Co-blogger Eugene Volokh’s excellent post on the sometimes confusing multiple meanings of the word “Jew” call to mind similar confusions in political terminology. For example, the term “conservative” is routinely used to refer to 1) people who are in some sense on the political right, 2) people who oppose changes in the status quo, 3) people who are willing to accept gradual change but not rapid change (e.g. – Burkean conservatives), and 4) people who want to return to the government policies or moral values of a bygone age. The fourth group might be more precisely referred to as “reactionary,” but the word “conservative” is often used to describe them instead, in part because “reactionary” has a pejorative connotation.
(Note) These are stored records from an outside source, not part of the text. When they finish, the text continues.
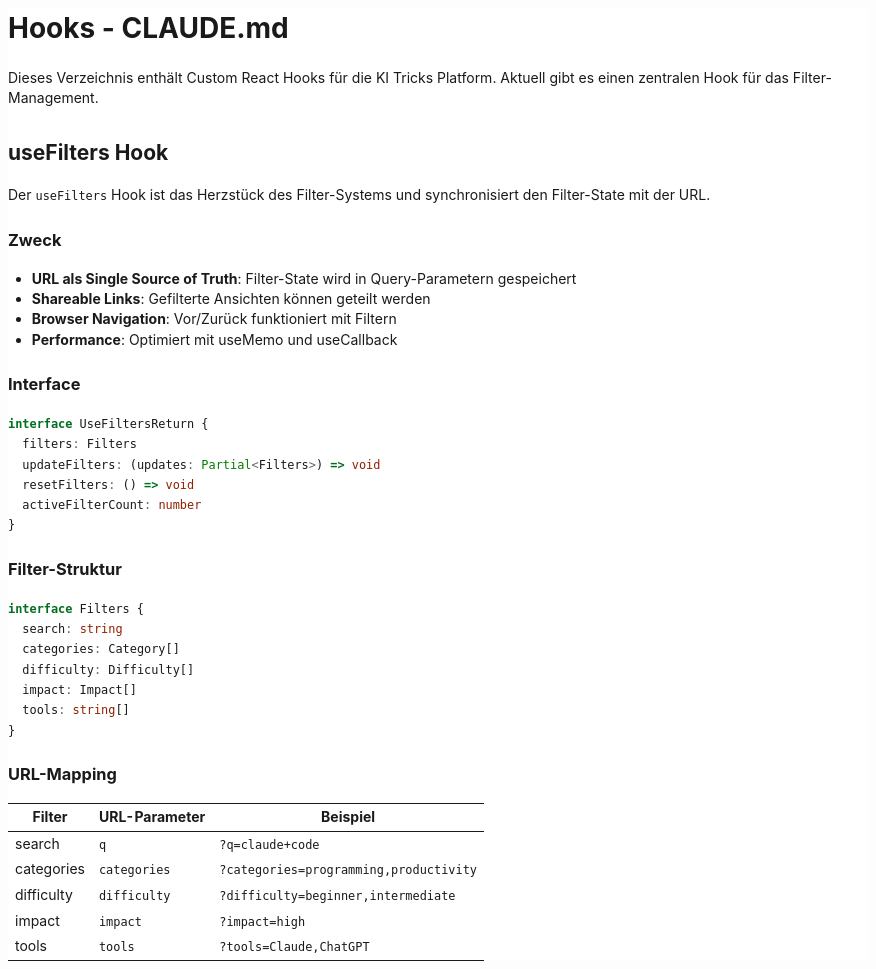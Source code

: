 # Hooks - CLAUDE.md

Dieses Verzeichnis enthält Custom React Hooks für die KI Tricks Platform. Aktuell gibt es einen zentralen Hook für das Filter-Management.

## useFilters Hook

Der `useFilters` Hook ist das Herzstück des Filter-Systems und synchronisiert den Filter-State mit der URL.

### Zweck
- **URL als Single Source of Truth**: Filter-State wird in Query-Parametern gespeichert
- **Shareable Links**: Gefilterte Ansichten können geteilt werden
- **Browser Navigation**: Vor/Zurück funktioniert mit Filtern
- **Performance**: Optimiert mit useMemo und useCallback

### Interface
```typescript
interface UseFiltersReturn {
  filters: Filters
  updateFilters: (updates: Partial<Filters>) => void
  resetFilters: () => void
  activeFilterCount: number
}
```

### Filter-Struktur
```typescript
interface Filters {
  search: string
  categories: Category[]
  difficulty: Difficulty[]
  impact: Impact[]
  tools: string[]
}
```

### URL-Mapping

| Filter | URL-Parameter | Beispiel |
|--------|--------------|----------|
| search | `q` | `?q=claude+code` |
| categories | `categories` | `?categories=programming,productivity` |
| difficulty | `difficulty` | `?difficulty=beginner,intermediate` |
| impact | `impact` | `?impact=high` |
| tools | `tools` | `?tools=Claude,ChatGPT` |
Because of these multiple meanings, we get situations such as the Western media referring to communists who opposed Mikhail Gorbachev’s reforms as “conservatives.” These people were conservative in the sense of meaning 2, but obviously not in the sense of meaning 1.
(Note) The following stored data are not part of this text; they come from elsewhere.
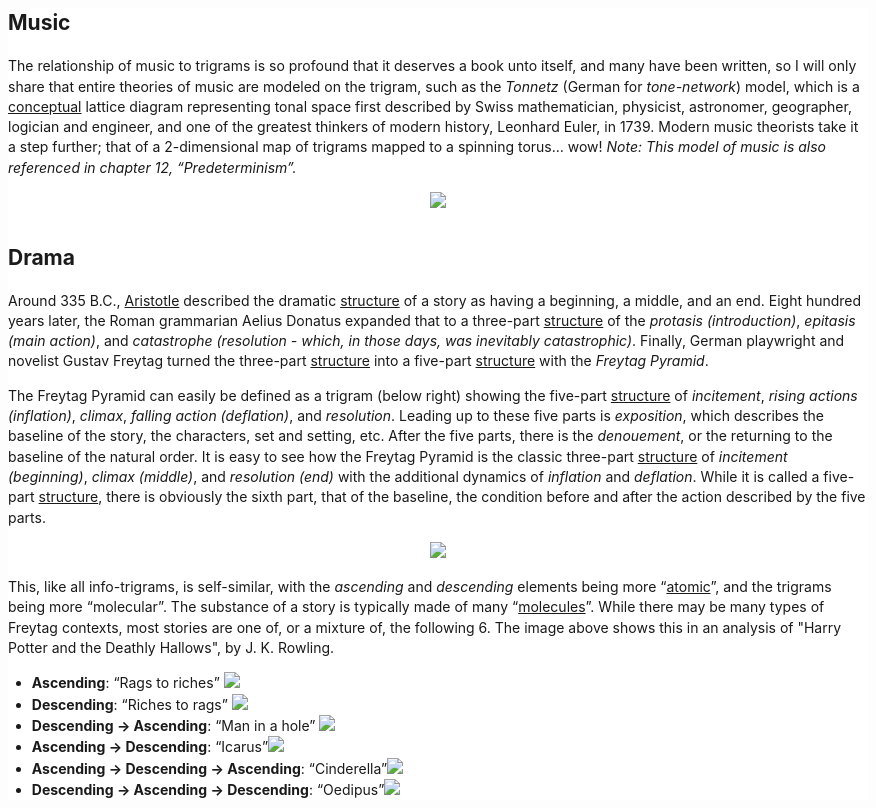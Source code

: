 ## Music

The relationship of music to trigrams is so profound that it deserves a book unto itself, and many have been written, so I will only share that entire theories of music are modeled on the trigram, such as the *Tonnetz* (German for *tone-network*) model, which is a <u>conceptual</u> lattice diagram representing tonal space first described by Swiss mathematician, physicist, astronomer, geographer, logician and engineer, and one of the greatest thinkers of modern history, Leonhard Euler, in 1739.  Modern music theorists take it a step further; that of a 2-dimensional map of trigrams mapped to a spinning torus… wow!  *Note: This model of music is also referenced in chapter 12, “Predeterminism”.*

<center><img src='../Images/tonnetz.png' style='width:100%'/></center>

## Drama

Around 335 B.C., <u>Aristotle</u> described the dramatic <u>structure</u> of a story as having a beginning, a middle, and an end.  Eight hundred years later, the Roman grammarian Aelius Donatus expanded that to a three-part <u>structure</u> of the *protasis (introduction)*, *epitasis (main action)*, and *catastrophe (resolution - which, in those days, was inevitably catastrophic)*.  Finally, German playwright and novelist Gustav Freytag turned the three-part <u>structure</u> into a five-part <u>structure</u> with the *Freytag Pyramid*.

The Freytag Pyramid can easily be defined as a trigram (below right) showing the five-part <u>structure</u> of *incitement*, *rising actions (inflation)*, *climax*, *falling action (deflation)*, and *resolution*.  Leading up to these five parts is *exposition*, which describes the baseline of the story, the characters, set and setting, etc.  After the five parts, there is the *denouement*, or the returning to the baseline of the natural order.  It is easy to see how the Freytag Pyramid is the classic three-part <u>structure</u> of *incitement (beginning)*, *climax (middle)*, and *resolution (end)* with the additional dynamics of *inflation* and *deflation*.  While it is called a five-part <u>structure</u>, there is obviously the sixth part, that of the baseline, the condition before and after the action described by the five parts.

<center><img src='../Images/harrypotter-frietag.png' style='width:100%'/></center>

This, like all info-trigrams, is self-similar, with the *ascending* and *descending* elements being more “<u>atomic</u>”, and the trigrams being more “molecular”.  The substance of a story is typically made of many “<u>molecules</u>”. While there may be many types of Freytag contexts, most stories are one of, or a mixture of, the following 6. The image above shows this in an analysis of "Harry Potter and the Deathly Hallows", by J. K. Rowling.

- **Ascending**: “Rags to riches” <img src="../Images/story-asc.png" style="height:12pt"/>
- **Descending**: “Riches to rags” <img src="../Images/story-desc.png" style="height:12pt"/>
- **Descending &rarr; Ascending**: “Man in a hole” <img src="../Images/story-desc-asc.png" style="height:12pt"/>
- **Ascending &rarr; Descending**: “Icarus”<img src="../Images/story-asc-desc.png" style="height:12pt"/>
- **Ascending &rarr; Descending &rarr; Ascending**: “Cinderella”<img src="../Images/story-asc-desc-asc.png" style="height:12pt"/>
- **Descending &rarr; Ascending &rarr; Descending**: “Oedipus”<img src="../Images/story-desc-asc-desc.png" style="height:12pt"/>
In many cases, it’s possible to tell which sense of the word “conservative” is meant by context. But sometimes, pundits, politicans, and activists deliberately exploit the ambiguities, as when they act as if people who are conservatives in the sense of 2 are basically the same as those in who are conservative in the sense of 1 or 4. Alternatively, people sometimes try to score debating points by claiming, for example, that people who want to cut back or restructure long-established entitlement programs can’t be “real” conservatives, because what they advocate requires major changes to the status quo. They can still be conservatives in the sense of 1 or 3 (if they advocate gradual rather than immediate restructuring of the programs in question).

There is a similar, but less severe, confusion in the use of the term “libertarian.” The […]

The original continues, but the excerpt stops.